Collected data:

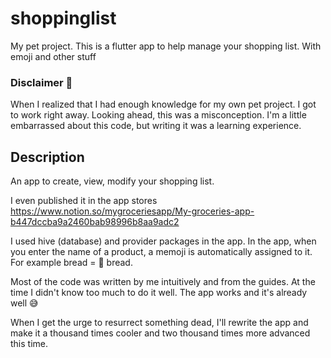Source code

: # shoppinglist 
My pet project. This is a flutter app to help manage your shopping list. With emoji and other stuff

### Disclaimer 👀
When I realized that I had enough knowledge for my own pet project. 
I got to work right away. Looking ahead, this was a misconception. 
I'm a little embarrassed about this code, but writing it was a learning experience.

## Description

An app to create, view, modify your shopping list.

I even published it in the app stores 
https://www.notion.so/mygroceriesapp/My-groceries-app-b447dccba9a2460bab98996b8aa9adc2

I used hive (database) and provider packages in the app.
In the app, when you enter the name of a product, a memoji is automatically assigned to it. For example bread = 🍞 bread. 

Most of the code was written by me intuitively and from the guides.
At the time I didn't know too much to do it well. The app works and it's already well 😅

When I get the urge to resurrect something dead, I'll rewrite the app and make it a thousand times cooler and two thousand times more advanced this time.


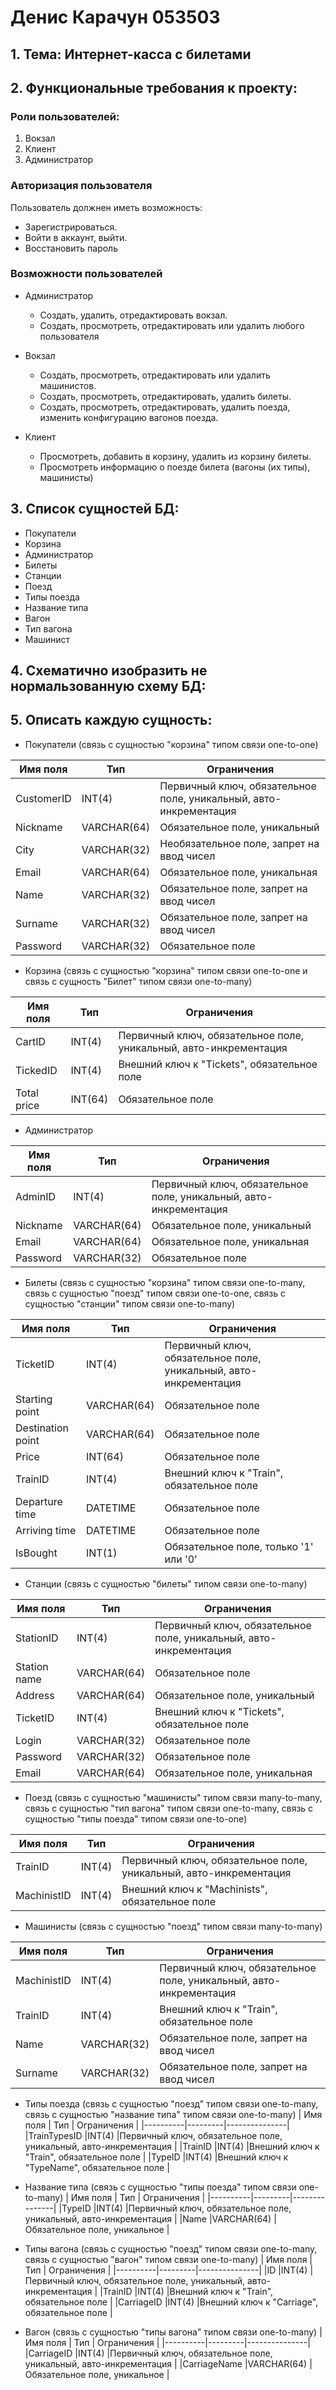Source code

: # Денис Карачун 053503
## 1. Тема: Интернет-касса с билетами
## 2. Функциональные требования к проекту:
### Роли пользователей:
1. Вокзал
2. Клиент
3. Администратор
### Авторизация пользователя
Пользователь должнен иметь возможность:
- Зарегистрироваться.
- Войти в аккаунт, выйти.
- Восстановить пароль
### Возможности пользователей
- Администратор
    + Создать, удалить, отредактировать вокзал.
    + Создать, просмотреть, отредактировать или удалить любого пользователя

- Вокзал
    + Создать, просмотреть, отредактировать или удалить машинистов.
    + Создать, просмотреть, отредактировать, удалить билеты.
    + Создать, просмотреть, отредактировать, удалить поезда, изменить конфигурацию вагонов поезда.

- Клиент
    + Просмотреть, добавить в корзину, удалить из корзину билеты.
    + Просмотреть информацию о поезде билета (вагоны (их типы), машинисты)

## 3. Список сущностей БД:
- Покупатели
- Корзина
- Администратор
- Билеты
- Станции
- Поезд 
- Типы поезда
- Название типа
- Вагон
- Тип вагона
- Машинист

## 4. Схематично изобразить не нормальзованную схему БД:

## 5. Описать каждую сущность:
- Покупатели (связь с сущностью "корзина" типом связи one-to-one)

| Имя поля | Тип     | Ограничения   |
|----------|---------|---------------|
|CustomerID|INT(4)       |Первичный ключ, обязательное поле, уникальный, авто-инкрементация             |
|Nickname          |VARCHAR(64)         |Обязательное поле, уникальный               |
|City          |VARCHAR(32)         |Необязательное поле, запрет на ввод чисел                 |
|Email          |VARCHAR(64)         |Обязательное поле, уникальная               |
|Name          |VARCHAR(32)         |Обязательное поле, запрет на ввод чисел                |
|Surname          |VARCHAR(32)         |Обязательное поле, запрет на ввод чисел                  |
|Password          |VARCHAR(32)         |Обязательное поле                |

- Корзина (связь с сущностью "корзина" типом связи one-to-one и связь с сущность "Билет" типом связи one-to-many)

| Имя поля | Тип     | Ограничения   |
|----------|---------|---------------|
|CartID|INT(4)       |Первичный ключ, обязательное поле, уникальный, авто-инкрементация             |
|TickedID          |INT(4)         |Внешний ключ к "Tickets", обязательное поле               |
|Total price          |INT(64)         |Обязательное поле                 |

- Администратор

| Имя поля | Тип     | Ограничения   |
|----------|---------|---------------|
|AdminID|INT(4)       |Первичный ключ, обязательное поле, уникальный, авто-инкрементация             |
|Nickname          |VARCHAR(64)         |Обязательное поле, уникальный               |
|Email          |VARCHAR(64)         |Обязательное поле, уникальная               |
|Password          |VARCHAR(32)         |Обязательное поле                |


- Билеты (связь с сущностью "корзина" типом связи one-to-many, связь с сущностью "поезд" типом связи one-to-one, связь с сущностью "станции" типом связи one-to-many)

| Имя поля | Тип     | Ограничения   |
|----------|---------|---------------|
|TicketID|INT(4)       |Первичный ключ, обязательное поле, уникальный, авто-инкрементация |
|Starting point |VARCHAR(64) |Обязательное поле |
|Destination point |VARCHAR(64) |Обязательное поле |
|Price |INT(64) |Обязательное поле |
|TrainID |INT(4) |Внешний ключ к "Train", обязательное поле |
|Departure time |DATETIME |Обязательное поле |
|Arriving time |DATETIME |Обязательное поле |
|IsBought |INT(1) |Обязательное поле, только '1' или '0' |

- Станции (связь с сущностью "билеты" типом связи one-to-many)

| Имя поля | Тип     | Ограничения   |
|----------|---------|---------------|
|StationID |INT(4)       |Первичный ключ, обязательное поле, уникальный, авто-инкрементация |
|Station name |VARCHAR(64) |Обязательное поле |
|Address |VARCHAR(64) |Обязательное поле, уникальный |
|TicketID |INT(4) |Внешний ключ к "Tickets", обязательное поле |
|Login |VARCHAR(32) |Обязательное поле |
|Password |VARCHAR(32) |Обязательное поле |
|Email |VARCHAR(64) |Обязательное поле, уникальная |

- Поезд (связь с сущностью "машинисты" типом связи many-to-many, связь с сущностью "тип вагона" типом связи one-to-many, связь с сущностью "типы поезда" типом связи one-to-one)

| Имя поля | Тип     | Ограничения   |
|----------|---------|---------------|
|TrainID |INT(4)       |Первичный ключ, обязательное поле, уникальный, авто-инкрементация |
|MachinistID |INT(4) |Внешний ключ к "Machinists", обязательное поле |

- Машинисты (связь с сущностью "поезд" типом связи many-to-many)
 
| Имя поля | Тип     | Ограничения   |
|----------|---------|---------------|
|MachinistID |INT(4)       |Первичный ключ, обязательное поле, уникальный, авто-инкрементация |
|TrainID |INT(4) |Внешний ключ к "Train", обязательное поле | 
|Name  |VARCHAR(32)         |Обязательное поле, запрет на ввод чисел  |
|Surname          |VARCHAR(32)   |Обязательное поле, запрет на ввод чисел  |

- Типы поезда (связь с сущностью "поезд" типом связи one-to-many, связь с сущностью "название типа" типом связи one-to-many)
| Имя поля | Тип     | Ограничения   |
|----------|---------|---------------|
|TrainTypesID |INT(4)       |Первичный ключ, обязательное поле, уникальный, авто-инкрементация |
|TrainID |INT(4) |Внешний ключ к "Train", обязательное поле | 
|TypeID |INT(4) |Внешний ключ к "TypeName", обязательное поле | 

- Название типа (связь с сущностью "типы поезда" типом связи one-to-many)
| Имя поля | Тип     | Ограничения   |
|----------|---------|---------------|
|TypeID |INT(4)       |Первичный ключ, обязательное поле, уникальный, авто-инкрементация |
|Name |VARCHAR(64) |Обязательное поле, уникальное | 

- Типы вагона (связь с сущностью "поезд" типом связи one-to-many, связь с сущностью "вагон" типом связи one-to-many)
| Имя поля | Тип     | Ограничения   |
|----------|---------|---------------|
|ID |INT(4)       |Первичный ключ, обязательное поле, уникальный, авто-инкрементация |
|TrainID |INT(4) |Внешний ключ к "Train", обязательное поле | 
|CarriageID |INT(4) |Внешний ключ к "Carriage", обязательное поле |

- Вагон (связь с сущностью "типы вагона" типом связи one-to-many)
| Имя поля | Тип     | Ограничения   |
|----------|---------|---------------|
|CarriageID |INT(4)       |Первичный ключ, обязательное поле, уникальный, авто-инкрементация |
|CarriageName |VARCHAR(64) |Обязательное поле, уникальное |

BRIEF: Transcribe every record above exactly, leaving out the pictures.

YOUR RESPONSE:
Source code

: # shoppinglist 
My pet project. This is a flutter app to help manage your shopping list. With emoji and other stuff

### Disclaimer 👀
When I realized that I had enough knowledge for my own pet project. 
I got to work right away. Looking ahead, this was a misconception. 
I'm a little embarrassed about this code, but writing it was a learning experience.

## Description

An app to create, view, modify your shopping list.

I even published it in the app stores 
https://www.notion.so/mygroceriesapp/My-groceries-app-b447dccba9a2460bab98996b8aa9adc2

I used hive (database) and provider packages in the app.
In the app, when you enter the name of a product, a memoji is automatically assigned to it. For example bread = 🍞 bread. 

Most of the code was written by me intuitively and from the guides.
At the time I didn't know too much to do it well. The app works and it's already well 😅

When I get the urge to resurrect something dead, I'll rewrite the app and make it a thousand times cooler and two thousand times more advanced this time.


Source code

: # Денис Карачун 053503
## 1. Тема: Интернет-касса с билетами
## 2. Функциональные требования к проекту:
### Роли пользователей:
1. Вокзал
2. Клиент
3. Администратор
### Авторизация пользователя
Пользователь должнен иметь возможность:
- Зарегистрироваться.
- Войти в аккаунт, выйти.
- Восстановить пароль
### Возможности пользователей
- Администратор
    + Создать, удалить, отредактировать вокзал.
    + Создать, просмотреть, отредактировать или удалить любого пользователя

- Вокзал
    + Создать, просмотреть, отредактировать или удалить машинистов.
    + Создать, просмотреть, отредактировать, удалить билеты.
    + Создать, просмотреть, отредактировать, удалить поезда, изменить конфигурацию вагонов поезда.

- Клиент
    + Просмотреть, добавить в корзину, удалить из корзину билеты.
    + Просмотреть информацию о поезде билета (вагоны (их типы), машинисты)

## 3. Список сущностей БД:
- Покупатели
- Корзина
- Администратор
- Билеты
- Станции
- Поезд 
- Типы поезда
- Название типа
- Вагон
- Тип вагона
- Машинист

## 4. Схематично изобразить не нормальзованную схему БД:

## 5. Описать каждую сущность:
- Покупатели (связь с сущностью "корзина" типом связи one-to-one)

| Имя поля | Тип     | Ограничения   |
|----------|---------|---------------|
|CustomerID|INT(4)       |Первичный ключ, обязательное поле, уникальный, авто-инкрементация             |
|Nickname          |VARCHAR(64)         |Обязательное поле, уникальный               |
|City          |VARCHAR(32)         |Необязательное поле, запрет на ввод чисел                 |
|Email          |VARCHAR(64)         |Обязательное поле, уникальная               |
|Name          |VARCHAR(32)         |Обязательное поле, запрет на ввод чисел                |
|Surname          |VARCHAR(32)         |Обязательное поле, запрет на ввод чисел                  |
|Password          |VARCHAR(32)         |Обязательное поле                |

- Корзина (связь с сущностью "корзина" типом связи one-to-one и связь с сущность "Билет" типом связи one-to-many)

| Имя поля | Тип     | Ограничения   |
|----------|---------|---------------|
|CartID|INT(4)       |Первичный ключ, обязательное поле, уникальный, авто-инкрементация             |
|TickedID          |INT(4)         |Внешний ключ к "Tickets", обязательное поле               |
|Total price          |INT(64)         |Обязательное поле                 |

- Администратор

| Имя поля | Тип     | Ограничения   |
|----------|---------|---------------|
|AdminID|INT(4)       |Первичный ключ, обязательное поле, уникальный, авто-инкрементация             |
|Nickname          |VARCHAR(64)         |Обязательное поле, уникальный               |
|Email          |VARCHAR(64)         |Обязательное поле, уникальная               |
|Password          |VARCHAR(32)         |Обязательное поле                |


- Билеты (связь с сущностью "корзина" типом связи one-to-many, связь с сущностью "поезд" типом связи one-to-one, связь с сущностью "станции" типом связи one-to-many)

| Имя поля | Тип     | Ограничения   |
|----------|---------|---------------|
|TicketID|INT(4)       |Первичный ключ, обязательное поле, уникальный, авто-инкрементация |
|Starting point |VARCHAR(64) |Обязательное поле |
|Destination point |VARCHAR(64) |Обязательное поле |
|Price |INT(64) |Обязательное поле |
|TrainID |INT(4) |Внешний ключ к "Train", обязательное поле |
|Departure time |DATETIME |Обязательное поле |
|Arriving time |DATETIME |Обязательное поле |
|IsBought |INT(1) |Обязательное поле, только '1' или '0' |

- Станции (связь с сущностью "билеты" типом связи one-to-many)

| Имя поля | Тип     | Ограничения   |
|----------|---------|---------------|
|StationID |INT(4)       |Первичный ключ, обязательное поле, уникальный, авто-инкрементация |
|Station name |VARCHAR(64) |Обязательное поле |
|Address |VARCHAR(64) |Обязательное поле, уникальный |
|TicketID |INT(4) |Внешний ключ к "Tickets", обязательное поле |
|Login |VARCHAR(32) |Обязательное поле |
|Password |VARCHAR(32) |Обязательное поле |
|Email |VARCHAR(64) |Обязательное поле, уникальная |

- Поезд (связь с сущностью "машинисты" типом связи many-to-many, связь с сущностью "тип вагона" типом связи one-to-many, связь с сущностью "типы поезда" типом связи one-to-one)

| Имя поля | Тип     | Ограничения   |
|----------|---------|---------------|
|TrainID |INT(4)       |Первичный ключ, обязательное поле, уникальный, авто-инкрементация |
|MachinistID |INT(4) |Внешний ключ к "Machinists", обязательное поле |

- Машинисты (связь с сущностью "поезд" типом связи many-to-many)
 
| Имя поля | Тип     | Ограничения   |
|----------|---------|---------------|
|MachinistID |INT(4)       |Первичный ключ, обязательное поле, уникальный, авто-инкрементация |
|TrainID |INT(4) |Внешний ключ к "Train", обязательное поле | 
|Name  |VARCHAR(32)         |Обязательное поле, запрет на ввод чисел  |
|Surname          |VARCHAR(32)   |Обязательное поле, запрет на ввод чисел  |

- Типы поезда (связь с сущностью "поезд" типом связи one-to-many, связь с сущностью "название типа" типом связи one-to-many)
| Имя поля | Тип     | Ограничения   |
|----------|---------|---------------|
|TrainTypesID |INT(4)       |Первичный ключ, обязательное поле, уникальный, авто-инкрементация |
|TrainID |INT(4) |Внешний ключ к "Train", обязательное поле | 
|TypeID |INT(4) |Внешний ключ к "TypeName", обязательное поле | 

- Название типа (связь с сущностью "типы поезда" типом связи one-to-many)
| Имя поля | Тип     | Ограничения   |
|----------|---------|---------------|
|TypeID |INT(4)       |Первичный ключ, обязательное поле, уникальный, авто-инкрементация |
|Name |VARCHAR(64) |Обязательное поле, уникальное | 

- Типы вагона (связь с сущностью "поезд" типом связи one-to-many, связь с сущностью "вагон" типом связи one-to-many)
| Имя поля | Тип     | Ограничения   |
|----------|---------|---------------|
|ID |INT(4)       |Первичный ключ, обязательное поле, уникальный, авто-инкрементация |
|TrainID |INT(4) |Внешний ключ к "Train", обязательное поле | 
|CarriageID |INT(4) |Внешний ключ к "Carriage", обязательное поле |

- Вагон (связь с сущностью "типы вагона" типом связи one-to-many)
| Имя поля | Тип     | Ограничения   |
|----------|---------|---------------|
|CarriageID |INT(4)       |Первичный ключ, обязательное поле, уникальный, авто-инкрементация |
|CarriageName |VARCHAR(64) |Обязательное поле, уникальное |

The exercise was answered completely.